Fig. 01: The Fractile was developed by Cecil Balmond to cover the façade of the Victoria and Albert Museum Spiral extension designed by Daniel Libeskind
Before digital tools made designing complex surfaces easy, these 3D realities were tamer. Architectural containers were usually upright and geometrically uptight, tiled with rectangular panels. Now architects aggressively cut and fold surfaces into complicated origami; we loft them from complexly shaped profiles and stretch them into freeform shells. Capturing sophisticated internal volume with gymnastic 3D surfaces is the new normal in architecture.
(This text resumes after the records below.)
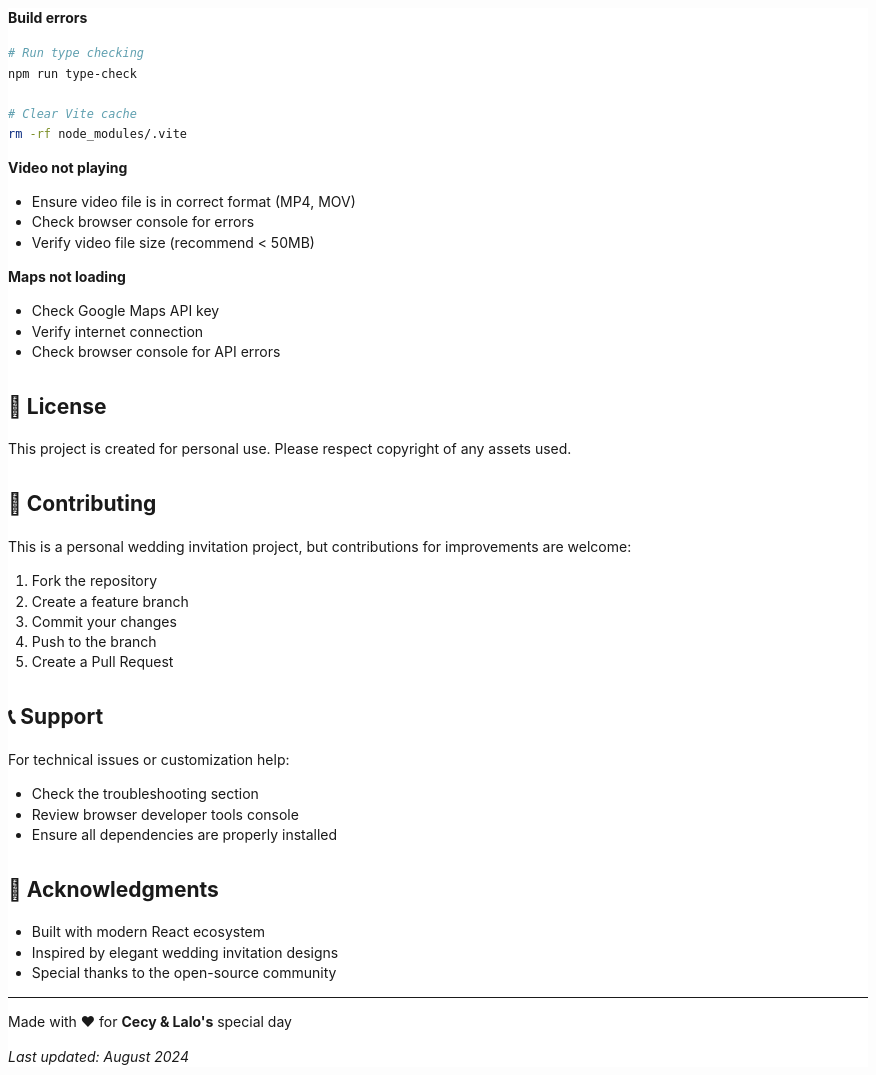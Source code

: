 **Build errors**
```bash
# Run type checking
npm run type-check

# Clear Vite cache
rm -rf node_modules/.vite
```

**Video not playing**
- Ensure video file is in correct format (MP4, MOV)
- Check browser console for errors
- Verify video file size (recommend < 50MB)

**Maps not loading**
- Check Google Maps API key
- Verify internet connection
- Check browser console for API errors

## 📄 License

This project is created for personal use. Please respect copyright of any assets used.

## 🤝 Contributing

This is a personal wedding invitation project, but contributions for improvements are welcome:

1. Fork the repository
2. Create a feature branch
3. Commit your changes
4. Push to the branch
5. Create a Pull Request

## 📞 Support

For technical issues or customization help:
- Check the troubleshooting section
- Review browser developer tools console
- Ensure all dependencies are properly installed

## 🎉 Acknowledgments

- Built with modern React ecosystem
- Inspired by elegant wedding invitation designs
- Special thanks to the open-source community

---

Made with ❤️ for **Cecy & Lalo's** special day

*Last updated: August 2024*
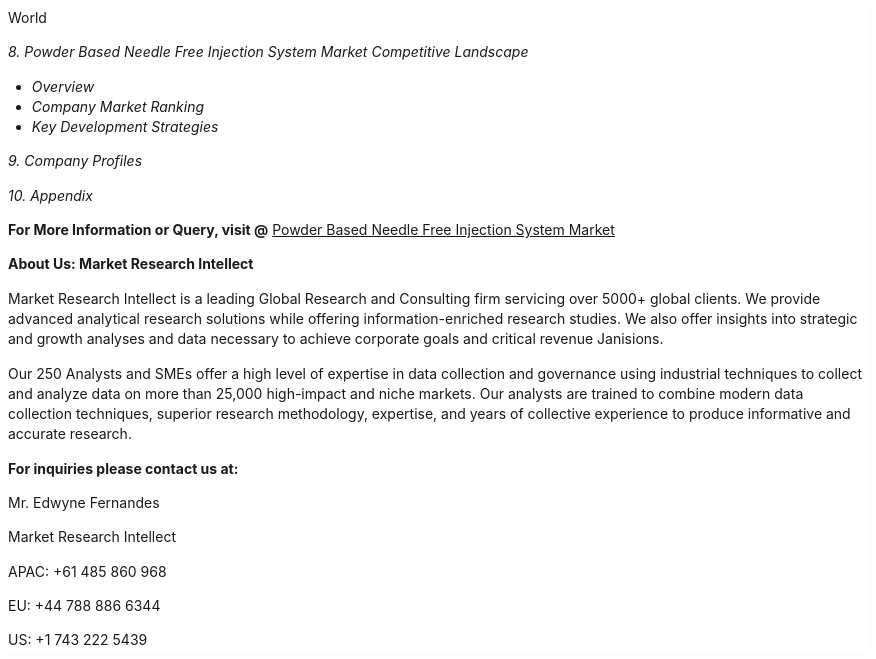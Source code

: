 World</span></em></li></ul><p><em><span class="font-[700]">8. Powder Based Needle Free Injection System Market Competitive Landscape</span></em></p><ul><li><em><span class="">Overview</span></em></li><li><em><span class="">Company Market Ranking</span></em></li><li><em><span class="">Key Development Strategies</span></em></li></ul><p><em><span class="font-[700]">9. Company Profiles</span></em></p><p><em><span class="font-[700]">10. Appendix</span></em></p><p><span class="font-[700]"><strong>For More Information or Query, visit&nbsp;@</strong>&nbsp;</span><span class="font-[700]"><a href="https://www.marketresearchintellect.com/product/powder-based-needle-free-injection-system-market/?utm_source=Linkedin&utm_medium=846" target="_blank" data-tracking-control-name="article-ssr-frontend-pulse_little-text-block" data-tracking-will-navigate="" data-test-link="">Powder Based Needle Free Injection System Market</a></span></p><p><strong><span class="font-[700]">About Us: Market Research Intellect</span></strong></p><p><span class="">Market Research Intellect is a leading Global Research and Consulting firm servicing over 5000+ global clients. We provide advanced analytical research solutions while offering information-enriched research studies.&nbsp;</span>We also offer insights into strategic and growth analyses and data necessary to achieve corporate goals and critical revenue Janisions.</p><p><span class="">Our 250 Analysts and SMEs offer a high level of expertise in data collection and governance using industrial techniques to collect and analyze data on more than 25,000 high-impact and niche markets. Our analysts are trained to combine modern data collection techniques, superior research methodology, expertise, and years of collective experience to produce informative and accurate research.</span></p><p><strong>For inquiries please contact us at:</strong></p><p>Mr. Edwyne Fernandes</p><p>Market Research Intellect</p><p>APAC: +61 485 860 968</p><p>EU: +44 788 886 6344</p><p>US: +1 743 222 5439</p>
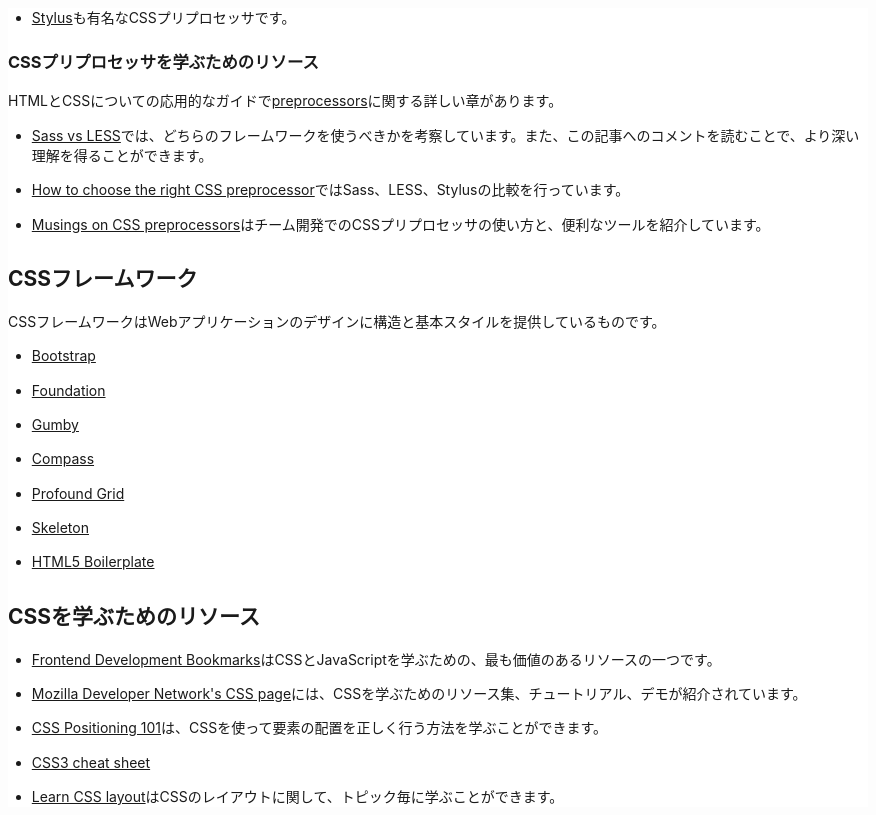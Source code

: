 
* [Stylus](http://learnboost.github.io/stylus/)も有名なCSSプリプロセッサです。


### CSSプリプロセッサを学ぶためのリソース


HTMLとCSSについての応用的なガイドで[preprocessors](http://learn.shayhowe.com/advanced-html-css/preprocessors)に関する詳しい章があります。


* [Sass vs LESS](http://css-tricks.com/sass-vs-less/)では、どちらのフレームワークを使うべきかを考察しています。また、この記事へのコメントを読むことで、より深い理解を得ることができます。


* [How to choose the right CSS preprocessor](http://blog.teamtreehouse.com/how-to-choose-the-right-css-preprocessor)ではSass、LESS、Stylusの比較を行っています。


* [Musings on CSS preprocessors](http://css-tricks.com/musings-on-preprocessing/)はチーム開発でのCSSプリプロセッサの使い方と、便利なツールを紹介しています。


## CSSフレームワーク

CSSフレームワークはWebアプリケーションのデザインに構造と基本スタイルを提供しているものです。

* [Bootstrap](http://getbootstrap.com/)

* [Foundation](http://foundation.zurb.com/)

* [Gumby](http://gumbyframework.com/)

* [Compass](http://compass-style.org/)

* [Profound Grid](http://www.profoundgrid.com/)

* [Skeleton](http://www.getskeleton.com/)

* [HTML5 Boilerplate](http://html5boilerplate.com/)



## CSSを学ぶためのリソース


* [Frontend Development Bookmarks](https://github.com/dypsilon/frontend-dev-bookmarks)はCSSとJavaScriptを学ぶための、最も価値のあるリソースの一つです。


* [Mozilla Developer Network's CSS page](https://developer.mozilla.org/en-US/docs/Web/CSS)には、CSSを学ぶためのリソース集、チュートリアル、デモが紹介されています。


* [CSS Positioning 101](http://alistapart.com/article/css-positioning-101)は、CSSを使って要素の配置を正しく行う方法を学ぶことができます。

* [CSS3 cheat sheet](http://media.smashingmagazine.com/wp-content/uploads/images/css3-cheat-sheet/css3-cheat-sheet.pdf)


* [Learn CSS layout](http://learnlayout.com/toc.html)はCSSのレイアウトに関して、トピック毎に学ぶことができます。

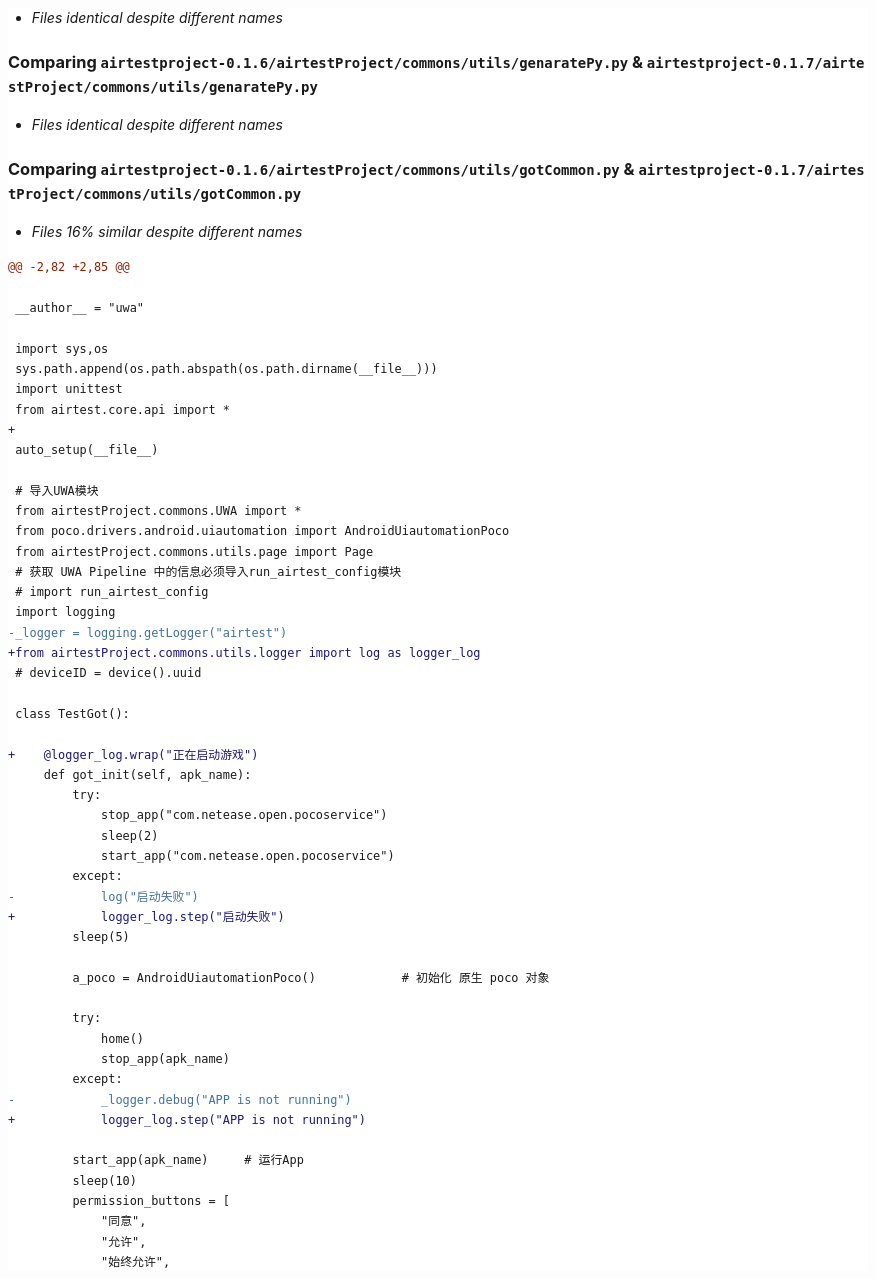  * *Files identical despite different names*

### Comparing `airtestproject-0.1.6/airtestProject/commons/utils/genaratePy.py` & `airtestproject-0.1.7/airtestProject/commons/utils/genaratePy.py`

 * *Files identical despite different names*

### Comparing `airtestproject-0.1.6/airtestProject/commons/utils/gotCommon.py` & `airtestproject-0.1.7/airtestProject/commons/utils/gotCommon.py`

 * *Files 16% similar despite different names*

```diff
@@ -2,82 +2,85 @@
 
 __author__ = "uwa"
 
 import sys,os
 sys.path.append(os.path.abspath(os.path.dirname(__file__)))
 import unittest
 from airtest.core.api import *
+
 auto_setup(__file__)
 
 # 导入UWA模块
 from airtestProject.commons.UWA import *
 from poco.drivers.android.uiautomation import AndroidUiautomationPoco
 from airtestProject.commons.utils.page import Page
 # 获取 UWA Pipeline 中的信息必须导入run_airtest_config模块
 # import run_airtest_config
 import logging
-_logger = logging.getLogger("airtest")
+from airtestProject.commons.utils.logger import log as logger_log
 # deviceID = device().uuid
 
 class TestGot():
 
+    @logger_log.wrap("正在启动游戏")
     def got_init(self, apk_name):
         try:
             stop_app("com.netease.open.pocoservice")
             sleep(2)
             start_app("com.netease.open.pocoservice")
         except:
-            log("启动失败")
+            logger_log.step("启动失败")
         sleep(5)
 
         a_poco = AndroidUiautomationPoco()            # 初始化 原生 poco 对象
 
         try:
             home()
             stop_app(apk_name)
         except:
-            _logger.debug("APP is not running")
+            logger_log.step("APP is not running")
 
         start_app(apk_name)     # 运行App
         sleep(10)
         permission_buttons = [
             "同意",
             "允许",
             "始终允许",
```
To underscore this enthusiasm for geometric complexity at every level of building, architects regularly subdivide surfaces into tessellated patterns that rival any jigsaw puzzle.[3]
Fig. 02: A graphic, volumetric tessellation study by Justin Diles
These tessellations are often dazzling; yet, typically they have little to do with how a surface is organized inside. Has a fuller exploration of the relationship between a surface’s interior and exterior been hindered by an old-fashioned approach to tectonic assembly—one that privileges lightweight structural frames dressed with thin skins of cladding? Daniel Libeskind and Cecil Balmond’s remarkable V&A Spiral proposal—a pioneering project that was critical in establishing current tactics for designing surface and cladding—illustrates this persistent division. The building’s central, twisting strip is a thick structural surface (comprised of steel framing) that sweeps upward according to its own internal logic.[4] An equally innovative system of algorithmic, non-repeating façade tiles is applied to this surface (Fig. 01). The tiles animate the spiral while remaining fundamentally unconnected to the thickness of the wall, covering it like wallpaper.
Fig. 03: The Plasticity Pavilion is a foam and fiberglass construction composed of large, nested elements.
What would happen if architects decided to merge the patterning schemes applied to a surface with its overall depth? Patterns could begin to structure surfaces, not just lightly dance on top of them. Systems of tessellations with dimensional relief might operate like mosaics with deep, integral volume (Fig. 02). [5] Wave-like surfaces—especially those procedurally rippled by algorithms—could become ideal sources for making tessellations of this type since they bounce up and down, unwilling to lay flat. We might search for new techniques that apply puzzle-like patterns to both free-form single surfaces and closed surfaces—like spheres and prisms—that define architectural volume. And we might seek out systems that produce interlocking patterns that completely wrap surfaces like jigsaw puzzles that learned how to bend, overlaying and penetrating once blank architectural masses with mysterious networks of parts (Fig. 03).